The Kingsgate Clothing Group has expanded its personal protective equipment (PPE) production line-up to include isolation gowns, used by hospital personnel.
The group already produces cloth masks for the commercial and corporate markets.
Kingsgate Clothing Group executive Ahmed Dhai says the gown project forms part of a wider effort within the South African clothing industry and government to provide localised solutions for the country’s fight against Covid-19.
“The isolation gown has largely been imported thus far. While there has also been a level of local production, nothing has met the required standards of SANS 53795.

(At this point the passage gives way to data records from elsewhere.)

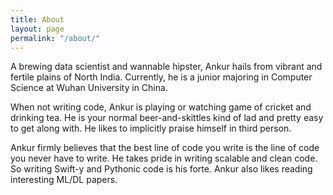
 ```yaml
---
title: About
layout: page
permalink: "/about/"
---
```


A brewing data scientist and wannable hipster, Ankur hails from vibrant and fertile plains
of North India. Currently, he is a junior majoring in Computer Science at Wuhan University in China. 

When not writing code, Ankur is playing or watching game of cricket and drinking tea. He 
is your normal beer-and-skittles kind of lad and pretty easy to get along with. He likes to implicitly 
praise himself in third person.

Ankur firmly believes that the best line of code you write is
the line of code you never have to write. He takes pride in writing scalable and clean code. So writing Swift-y 
and Pythonic code is his forte. Ankur also likes reading interesting ML/DL papers. 

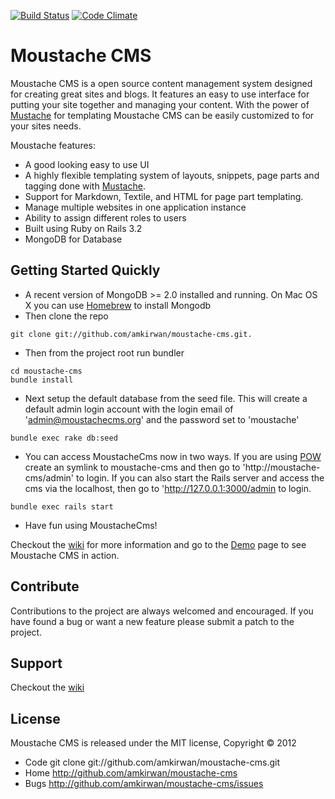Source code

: [![Build Status](https://secure.travis-ci.org/amkirwan/moustache-cms.png)](http://travis-ci.org/amkirwan/moustache-cms) [![Code Climate](https://codeclimate.com/badge.png)](https://codeclimate.com/github/amkirwan/moustache-cms)

# Moustache CMS

Moustache CMS is a open source content management system designed for creating great sites and blogs. It features an easy to use interface for putting your site together and managing your content. With the power of [Mustache](https://github.com/defunkt/mustache) for templating Moustache CMS can be easily customized to for your sites needs.

Moustache features: 

- A good looking easy to use UI
- A highly flexible templating system of layouts, snippets, page parts and tagging done with [Mustache](https://github.com/defunkt/mustache).
- Support for Markdown, Textile, and HTML for page part templating. 
- Manage multiple websites in one application instance
- Ability to assign different roles to users
- Built using Ruby on Rails 3.2
- MongoDB for Database 

## Getting Started Quickly

- A recent version of MongoDB >= 2.0 installed and running. On Mac OS X you can use [Homebrew](http://mxcl.github.com/homebrew) to install Mongodb
- Then clone the repo 
```
git clone git://github.com/amkirwan/moustache-cms.git.
```
- Then from the project root run bundler
```
cd moustache-cms
bundle install 
```
- Next setup the default database from the seed file. This will create a default admin login account with the login email of 'admin@moustachecms.org' and the password set to 'moustache'
```
bundle exec rake db:seed
```
- You can access MoustacheCms now in two ways. If you are using [POW](https://github.com/37signals/pow) create an symlink to moustache-cms and then go to 'http://moustache-cms/admin' to login. If you can also start the Rails server and access the cms via the localhost, then go to 'http://127.0.0.1:3000/admin to login.
```
bundle exec rails start
```
- Have fun using MoustacheCms!

Checkout the [wiki](http://github.com/amkirwan/moustache-cms/wiki) for more information and go to the [Demo](https://demo.moustachecms.org/admin) page to see Moustache CMS in action. 


## Contribute

Contributions to the project are always welcomed and encouraged. If you have found a bug or want a new feature please submit a patch to the project.

## Support 

Checkout the [wiki](http://github.com/amkirwan/moustache-cms/wiki)

## License 

Moustache CMS is released under the MIT license, Copyright &copy; 2012

- Code git clone git://github.com/amkirwan/moustache-cms.git
- Home http://github.com/amkirwan/moustache-cms
- Bugs http://github.com/amkirwan/moustache-cms/issues
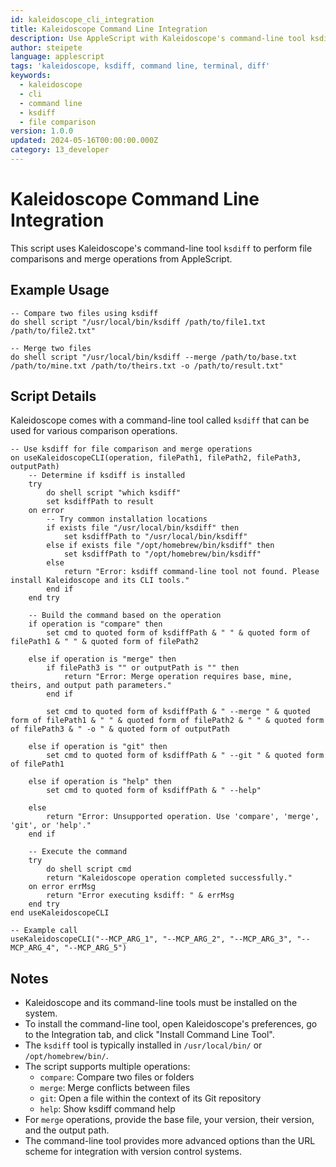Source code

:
 ```yaml
---
id: kaleidoscope_cli_integration
title: Kaleidoscope Command Line Integration
description: Use AppleScript with Kaleidoscope's command-line tool ksdiff
author: steipete
language: applescript
tags: 'kaleidoscope, ksdiff, command line, terminal, diff'
keywords:
  - kaleidoscope
  - cli
  - command line
  - ksdiff
  - file comparison
version: 1.0.0
updated: 2024-05-16T00:00:00.000Z
category: 13_developer
---
```


# Kaleidoscope Command Line Integration

This script uses Kaleidoscope's command-line tool `ksdiff` to perform file comparisons and merge operations from AppleScript.

## Example Usage

```applescript
-- Compare two files using ksdiff
do shell script "/usr/local/bin/ksdiff /path/to/file1.txt /path/to/file2.txt"

-- Merge two files
do shell script "/usr/local/bin/ksdiff --merge /path/to/base.txt /path/to/mine.txt /path/to/theirs.txt -o /path/to/result.txt"
```

## Script Details

Kaleidoscope comes with a command-line tool called `ksdiff` that can be used for various comparison operations.

```applescript
-- Use ksdiff for file comparison and merge operations
on useKaleidoscopeCLI(operation, filePath1, filePath2, filePath3, outputPath)
    -- Determine if ksdiff is installed
    try
        do shell script "which ksdiff"
        set ksdiffPath to result
    on error
        -- Try common installation locations
        if exists file "/usr/local/bin/ksdiff" then
            set ksdiffPath to "/usr/local/bin/ksdiff"
        else if exists file "/opt/homebrew/bin/ksdiff" then
            set ksdiffPath to "/opt/homebrew/bin/ksdiff"
        else
            return "Error: ksdiff command-line tool not found. Please install Kaleidoscope and its CLI tools."
        end if
    end try
    
    -- Build the command based on the operation
    if operation is "compare" then
        set cmd to quoted form of ksdiffPath & " " & quoted form of filePath1 & " " & quoted form of filePath2
        
    else if operation is "merge" then
        if filePath3 is "" or outputPath is "" then
            return "Error: Merge operation requires base, mine, theirs, and output path parameters."
        end if
        
        set cmd to quoted form of ksdiffPath & " --merge " & quoted form of filePath1 & " " & quoted form of filePath2 & " " & quoted form of filePath3 & " -o " & quoted form of outputPath
        
    else if operation is "git" then
        set cmd to quoted form of ksdiffPath & " --git " & quoted form of filePath1
        
    else if operation is "help" then
        set cmd to quoted form of ksdiffPath & " --help"
        
    else
        return "Error: Unsupported operation. Use 'compare', 'merge', 'git', or 'help'."
    end if
    
    -- Execute the command
    try
        do shell script cmd
        return "Kaleidoscope operation completed successfully."
    on error errMsg
        return "Error executing ksdiff: " & errMsg
    end try
end useKaleidoscopeCLI

-- Example call
useKaleidoscopeCLI("--MCP_ARG_1", "--MCP_ARG_2", "--MCP_ARG_3", "--MCP_ARG_4", "--MCP_ARG_5")
```

## Notes

- Kaleidoscope and its command-line tools must be installed on the system.
- To install the command-line tool, open Kaleidoscope's preferences, go to the Integration tab, and click "Install Command Line Tool".
- The `ksdiff` tool is typically installed in `/usr/local/bin/` or `/opt/homebrew/bin/`.
- The script supports multiple operations:
  - `compare`: Compare two files or folders
  - `merge`: Merge conflicts between files
  - `git`: Open a file within the context of its Git repository
  - `help`: Show ksdiff command help
- For `merge` operations, provide the base file, your version, their version, and the output path.
- The command-line tool provides more advanced options than the URL scheme for integration with version control systems.
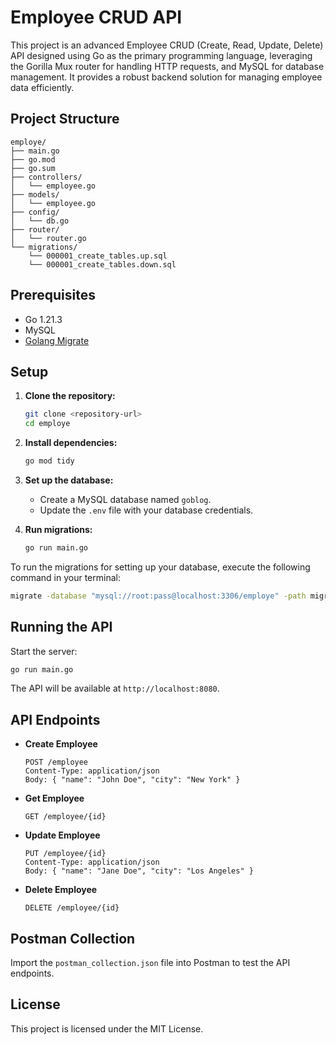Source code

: # Employee CRUD API

This project is an advanced Employee CRUD (Create, Read, Update, Delete) API designed using Go as the primary programming language, leveraging the Gorilla Mux router for handling HTTP requests, and MySQL for database management. It provides a robust backend solution for managing employee data efficiently.

## Project Structure

```
employe/
├── main.go
├── go.mod
├── go.sum
├── controllers/
│   └── employee.go
├── models/
│   └── employee.go
├── config/
│   └── db.go
├── router/
│   └── router.go
└── migrations/
    └── 000001_create_tables.up.sql
    └── 000001_create_tables.down.sql
```

## Prerequisites

- Go 1.21.3
- MySQL
- [Golang Migrate](https://github.com/golang-migrate/migrate)

## Setup

1. **Clone the repository:**
    ```sh
    git clone <repository-url>
    cd employe
    ```

2. **Install dependencies:**
    ```sh
    go mod tidy
    ```

3. **Set up the database:**
    - Create a MySQL database named `goblog`.
    - Update the `.env` file with your database credentials.

4. **Run migrations:**
    ```sh
    go run main.go
    ```

To run the migrations for setting up your database, execute the following command in your terminal:

```sh
migrate -database "mysql://root:pass@localhost:3306/employe" -path migrations up
```


## Running the API

Start the server:
```sh
go run main.go
```

The API will be available at `http://localhost:8080`.

## API Endpoints

- **Create Employee**
    ```http
    POST /employee
    Content-Type: application/json
    Body: { "name": "John Doe", "city": "New York" }
    ```

- **Get Employee**
    ```http
    GET /employee/{id}
    ```

- **Update Employee**
    ```http
    PUT /employee/{id}
    Content-Type: application/json
    Body: { "name": "Jane Doe", "city": "Los Angeles" }
    ```

- **Delete Employee**
    ```http
    DELETE /employee/{id}
    ```

## Postman Collection

Import the `postman_collection.json` file into Postman to test the API endpoints.

## License

This project is licensed under the MIT License.

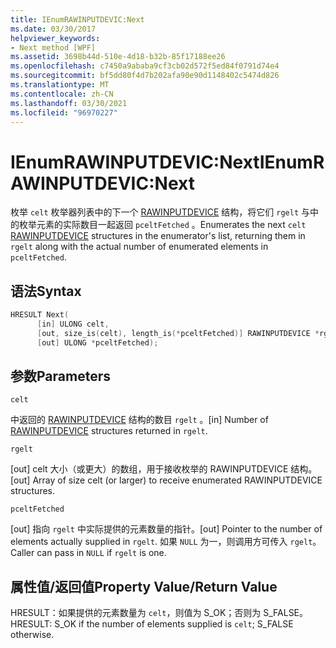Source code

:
 ```yaml
---
title: IEnumRAWINPUTDEVIC:Next
ms.date: 03/30/2017
helpviewer_keywords:
- Next method [WPF]
ms.assetid: 3698b44d-510e-4d18-b32b-85f17188ee26
ms.openlocfilehash: c7450a9ababa9cf3cb02d572f5ed84f0791d74e4
ms.sourcegitcommit: bf5dd80f4d7b202afa90e90d1148402c5474d826
ms.translationtype: MT
ms.contentlocale: zh-CN
ms.lasthandoff: 03/30/2021
ms.locfileid: "96970227"
---
```

# <a name="ienumrawinputdevicnext"></a><span data-ttu-id="c9614-102">IEnumRAWINPUTDEVIC:Next</span><span class="sxs-lookup"><span data-stu-id="c9614-102">IEnumRAWINPUTDEVIC:Next</span></span>
<span data-ttu-id="c9614-103">枚举 `celt` 枚举器列表中的下一个 [RAWINPUTDEVICE](/windows/desktop/api/winuser/ns-winuser-rawinputdevice) 结构，将它们 `rgelt` 与中的枚举元素的实际数目一起返回 `pceltFetched` 。</span><span class="sxs-lookup"><span data-stu-id="c9614-103">Enumerates the next `celt` [RAWINPUTDEVICE](/windows/desktop/api/winuser/ns-winuser-rawinputdevice) structures in the enumerator's list, returning them in `rgelt` along with the actual number of enumerated elements in `pceltFetched`.</span></span>  
  
## <a name="syntax"></a><span data-ttu-id="c9614-104">语法</span><span class="sxs-lookup"><span data-stu-id="c9614-104">Syntax</span></span>  
  
```cpp  
HRESULT Next(  
      [in] ULONG celt,  
      [out, size_is(celt), length_is(*pceltFetched)] RAWINPUTDEVICE *rgelt,  
      [out] ULONG *pceltFetched);  
```  
  
## <a name="parameters"></a><span data-ttu-id="c9614-105">参数</span><span class="sxs-lookup"><span data-stu-id="c9614-105">Parameters</span></span>  
 `celt`  
  
 <span data-ttu-id="c9614-106">中返回的 [RAWINPUTDEVICE](/windows/desktop/api/winuser/ns-winuser-rawinputdevice) 结构的数目 `rgelt` 。</span><span class="sxs-lookup"><span data-stu-id="c9614-106">[in] Number of [RAWINPUTDEVICE](/windows/desktop/api/winuser/ns-winuser-rawinputdevice) structures returned in `rgelt`.</span></span>  
  
 `rgelt`  
  
 <span data-ttu-id="c9614-107">[out] celt 大小（或更大）的数组，用于接收枚举的 RAWINPUTDEVICE 结构。</span><span class="sxs-lookup"><span data-stu-id="c9614-107">[out] Array of size celt (or larger) to receive enumerated RAWINPUTDEVICE structures.</span></span>  
  
 `pceltFetched`  
  
 <span data-ttu-id="c9614-108">[out] 指向 `rgelt` 中实际提供的元素数量的指针。</span><span class="sxs-lookup"><span data-stu-id="c9614-108">[out] Pointer to the number of elements actually supplied in `rgelt`.</span></span> <span data-ttu-id="c9614-109">如果 `NULL` 为一，则调用方可传入 `rgelt`。</span><span class="sxs-lookup"><span data-stu-id="c9614-109">Caller can pass in `NULL` if `rgelt` is one.</span></span>  
  
## <a name="property-valuereturn-value"></a><span data-ttu-id="c9614-110">属性值/返回值</span><span class="sxs-lookup"><span data-stu-id="c9614-110">Property Value/Return Value</span></span>  
 <span data-ttu-id="c9614-111">HRESULT：如果提供的元素数量为 `celt`，则值为 S_OK；否则为 S_FALSE。</span><span class="sxs-lookup"><span data-stu-id="c9614-111">HRESULT: S_OK if the number of elements supplied is `celt`; S_FALSE otherwise.</span></span>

“I am pleased to advise that we have now managed to make two successful products that meet the required standard.
“One is from an entirely localised supply chain, with the material coming from Gauteng, and the other from an imported fabric supply, but with local production,” says Dhai.
Kingsgate Clothing plans to produce the isolation gowns at its factory in Hammersdale, near Durban.
“We need government to now buy this from us before we can kick-start the production line,” says Dhai.
“We believe that 50 workers can produce 10 000 garments a week. With the demand running into the millions, we believe we can use this product to sustain our industry over the next few months.
It is critical to note that both gown products cost only 50% of the maximum regulated price as indicated by [the] National Treasury,” he adds.
“And, in addition to saving government expenditure on isolation gowns, the localised supply chain creates jobs and pours liquidity into the local economy at a critical point in time.”
Dhai notes that Kingsgate Clothing has uploaded the approved products on the Business for South Africa Covid Portal, which now makes them eligible for procurement by the Solidarity Fund and any other organisation that needs the products.
Dhai says Kingsgate Clothing is still producing clothing items too.
“We have lost the entire winter season, so we did not do any winter production. We’ll hold the winter raw material for a year, and have now moved onto summer production. From August onwards, we’ll distribute summer clothing.
“But demand levels are not the same as usual. The Edcon group’s business rescue has taken considerable volumes out of our business and we need to redirect capacity to PPE to maintain operations at a sustainable level.”
Kingsgate Clothing is a family-owned business that recently celebrated its sixty-fifth birthday. The company produces 95% of its clothing in Southern Africa. It supplies clothing lines to retail outlets such as Mr Price, PEP and Jet, while it also provides various government departments with uniforms, linen and patient wear.
The group employs about 1 000 people directly, as well as roughly 5 500 people indirectly, for example, by outsourcing to a number of other factories, as well as to printing and embroidery businesses.